**TASK DIRECTIONS:**
Look through the records below for the line with "So I could still". Return that line and each one after it up to and including the line with "This time I", exactly.

Items from a dataset

::::::::

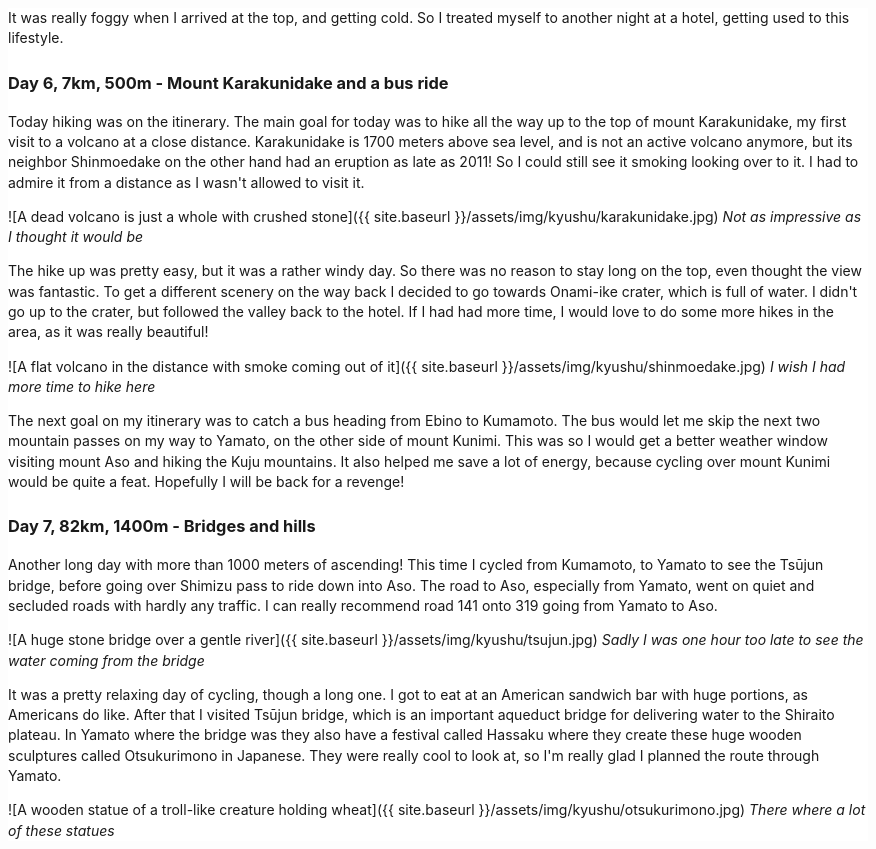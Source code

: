 It was really foggy when I arrived at the top, and getting cold.
So I treated myself to another night at a hotel, getting used to this lifestyle.

### Day 6, 7km, 500m - Mount Karakunidake and a bus ride

Today hiking was on the itinerary.
The main goal for today was to hike all the way up to the top of mount Karakunidake, my first visit to a volcano at a close distance.
Karakunidake is 1700 meters above sea level, and is not an active volcano anymore, but its neighbor Shinmoedake on the other hand had an eruption as late as 2011!
So I could still see it smoking looking over to it.
I had to admire it from a distance as I wasn't allowed to visit it.

![A dead volcano is just a whole with crushed stone]({{ site.baseurl }}/assets/img/kyushu/karakunidake.jpg)
*Not as impressive as I thought it would be*

The hike up was pretty easy, but it was a rather windy day.
So there was no reason to stay long on the top, even thought the view was fantastic.
To get a different scenery on the way back I decided to go towards Onami-ike crater, which is full of water.
I didn't go up to the crater, but followed the valley back to the hotel.
If I had had more time, I would love to do some more hikes in the area, as it was really beautiful!

![A flat volcano in the distance with smoke coming out of it]({{ site.baseurl }}/assets/img/kyushu/shinmoedake.jpg)
*I wish I had more time to hike here*

The next goal on my itinerary was to catch a bus heading from Ebino to Kumamoto.
The bus would let me skip the next two mountain passes on my way to Yamato, on the other side of mount Kunimi.
This was so I would get a better weather window visiting mount Aso and hiking the Kuju mountains.
It also helped me save a lot of energy, because cycling over mount Kunimi would be quite a feat.
Hopefully I will be back for a revenge!

### Day 7, 82km, 1400m - Bridges and hills

Another long day with more than 1000 meters of ascending!
This time I cycled from Kumamoto, to Yamato to see the Tsūjun bridge, before going over Shimizu pass to ride down into Aso.
The road to Aso, especially from Yamato, went on quiet and secluded roads with hardly any traffic.
I can really recommend road 141 onto 319 going from Yamato to Aso.

![A huge stone bridge over a gentle river]({{ site.baseurl }}/assets/img/kyushu/tsujun.jpg)
*Sadly I was one hour too late to see the water coming from the bridge*

It was a pretty relaxing day of cycling, though a long one.
I got to eat at an American sandwich bar with huge portions, as Americans do like.
After that I visited Tsūjun bridge, which is an important aqueduct bridge for delivering water to the Shiraito plateau.
In Yamato where the bridge was they also have a festival called Hassaku where they create these huge wooden sculptures called Otsukurimono in Japanese.
They were really cool to look at, so I'm really glad I planned the route through Yamato.

![A wooden statue of a troll-like creature holding wheat]({{ site.baseurl }}/assets/img/kyushu/otsukurimono.jpg)
*There where a lot of these statues*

::::::::

**REPLY TO THE TASK:**
So I could still see it smoking looking over to it.
I had to admire it from a distance as I wasn't allowed to visit it.

![A dead volcano is just a whole with crushed stone]({{ site.baseurl }}/assets/img/kyushu/karakunidake.jpg)
*Not as impressive as I thought it would be*

The hike up was pretty easy, but it was a rather windy day.
So there was no reason to stay long on the top, even thought the view was fantastic.
To get a different scenery on the way back I decided to go towards Onami-ike crater, which is full of water.
I didn't go up to the crater, but followed the valley back to the hotel.
If I had had more time, I would love to do some more hikes in the area, as it was really beautiful!

![A flat volcano in the distance with smoke coming out of it]({{ site.baseurl }}/assets/img/kyushu/shinmoedake.jpg)
*I wish I had more time to hike here*

The next goal on my itinerary was to catch a bus heading from Ebino to Kumamoto.
The bus would let me skip the next two mountain passes on my way to Yamato, on the other side of mount Kunimi.
This was so I would get a better weather window visiting mount Aso and hiking the Kuju mountains.
It also helped me save a lot of energy, because cycling over mount Kunimi would be quite a feat.
Hopefully I will be back for a revenge!

### Day 7, 82km, 1400m - Bridges and hills

Another long day with more than 1000 meters of ascending!
This time I cycled from Kumamoto, to Yamato to see the Tsūjun bridge, before going over Shimizu pass to ride down into Aso.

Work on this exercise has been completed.